Ms. Goldsmith-Jones’s announcement is part of Canada’s Middle East strategy, which is a $2.1-billion commitment toward security, stabilization and humanitarian assistance in the region over the course of three years.

The funding comes just one day after the United Nations High Commission for Refugees (UNHCR) made a plea for sustained support for Syrians and the region, warning that the Syrian crisis is not over and is about to enter its ninth year.

The urgent needs inside Syria are at “record levels,” according to the UN refugee body, which said 11.7 million people inside Syria are in need, with 6.2 million Syrians internally displaced and with more than two million children out of school. The conflict has caused the largest refugee crisis in the world, said the UNHCR, with over 5.6 million Syrian refugees and almost four million living in neighbouring countries.

The UN appealed to the international community for US$3.3-billion for the response inside Syria and US$5.5-billion to support refugees in neighbouring countries.

Global Affairs Canada said Canada will provide $50.35-million to United Nations agencies such as the World Food Programme and the United Nations Population Fund, as well as the International Committee of the Red Cross, in response to the urgent needs of those impacted by the crisis in Syria, Lebanon, Jordan and Iraq.
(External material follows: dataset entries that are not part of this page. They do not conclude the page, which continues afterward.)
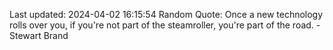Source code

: Last updated: 2024-04-02 16:15:54
Random Quote: Once a new technology rolls over you, if you're not part of the steamroller, you're part of the road. - Stewart Brand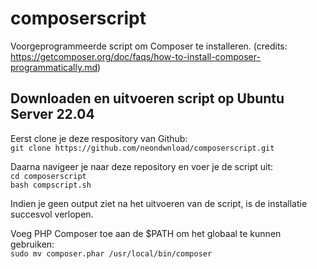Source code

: # composerscript
Voorgeprogrammeerde script om Composer te installeren. (credits: https://getcomposer.org/doc/faqs/how-to-install-composer-programmatically.md)

## Downloaden en uitvoeren script op Ubuntu Server 22.04

Eerst clone je deze respository van Github:  
`git clone https://github.com/neondwnload/composerscript.git`

Daarna navigeer je naar deze repository en voer je de script uit:  
`cd composerscript`  
`bash compscript.sh`  
  
Indien je geen output ziet na het uitvoeren van de script, is de installatie succesvol verlopen.

Voeg PHP Composer toe aan de $PATH om het globaal te kunnen gebruiken:  
`sudo mv composer.phar /usr/local/bin/composer`
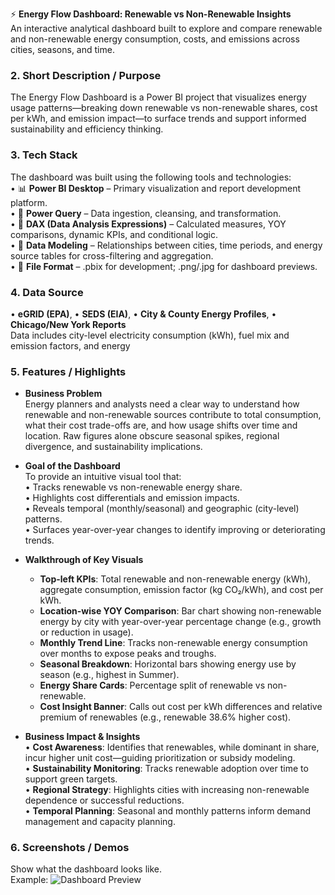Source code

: ⚡ **Energy Flow Dashboard: Renewable vs Non-Renewable Insights**  
An interactive analytical dashboard built to explore and compare renewable and non-renewable energy consumption, costs, and emissions across cities, seasons, and time.

### 2. Short Description / Purpose  
The Energy Flow Dashboard is a Power BI project that visualizes energy usage patterns—breaking down renewable vs non-renewable shares, cost per kWh, and emission impact—to surface trends and support informed sustainability and efficiency thinking.

### 3. Tech Stack  
The dashboard was built using the following tools and technologies:  
• 📊 **Power BI Desktop** – Primary visualization and report development platform.  
• 📂 **Power Query** – Data ingestion, cleansing, and transformation.  
• 🧠 **DAX (Data Analysis Expressions)** – Calculated measures, YOY comparisons, dynamic KPIs, and conditional logic.  
• 📝 **Data Modeling** – Relationships between cities, time periods, and energy source tables for cross-filtering and aggregation.  
• 📁 **File Format** – .pbix for development; .png/.jpg for dashboard previews.

### 4. Data Source  
• **eGRID (EPA)**, 
• **SEDS (EIA)**, 
• **City & County Energy Profiles**, 
• **Chicago/New York Reports**  
Data includes city-level electricity consumption (kWh), fuel mix and emission factors, and energy

### 5. Features / Highlights  
- **Business Problem**  
Energy planners and analysts need a clear way to understand how renewable and non-renewable sources contribute to total consumption, what their cost trade-offs are, and how usage shifts over time and location. Raw figures alone obscure seasonal spikes, regional divergence, and sustainability implications.

- **Goal of the Dashboard**  
To provide an intuitive visual tool that:  
  • Tracks renewable vs non-renewable energy share.  
  • Highlights cost differentials and emission impacts.  
  • Reveals temporal (monthly/seasonal) and geographic (city-level) patterns.  
  • Surfaces year-over-year changes to identify improving or deteriorating trends.

- **Walkthrough of Key Visuals**  
  - **Top-left KPIs**: Total renewable and non-renewable energy (kWh), aggregate consumption, emission factor (kg CO₂/kWh), and cost per kWh.  
  - **Location-wise YOY Comparison**: Bar chart showing non-renewable energy by city with year-over-year percentage change (e.g., growth or reduction in usage).  
  - **Monthly Trend Line**: Tracks non-renewable energy consumption over months to expose peaks and troughs.  
  - **Seasonal Breakdown**: Horizontal bars showing energy use by season (e.g., highest in Summer).  
  - **Energy Share Cards**: Percentage split of renewable vs non-renewable.  
  - **Cost Insight Banner**: Calls out cost per kWh differences and relative premium of renewables (e.g., renewable 38.6% higher cost).  

- **Business Impact & Insights**  
  • **Cost Awareness**: Identifies that renewables, while dominant in share, incur higher unit cost—guiding prioritization or subsidy modeling.  
  • **Sustainability Monitoring**: Tracks renewable adoption over time to support green targets.  
  • **Regional Strategy**: Highlights cities with increasing non-renewable dependence or successful reductions.  
  • **Temporal Planning**: Seasonal and monthly patterns inform demand management and capacity planning.

### 6. Screenshots / Demos  
Show what the dashboard looks like.  
Example: ![Dashboard Preview](<insert your screenshot URL or relative path here>)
The money will be used to help people affected by the Syrian crisis with basic needs, food, protection and health services, water, sanitation and hygiene. The money will also be used to help women and girls through protection services and sexual and reproductive health services.

Canada will give humanitarian partners in Syria $27-million, in Lebanon $12-million, groups in Jordan will receive $7.5-million and $3.785-million will go to partners in Iraq. It will also provide $65,000 in funding to the Norwegian Refugee Council in Jordan and Lebanon.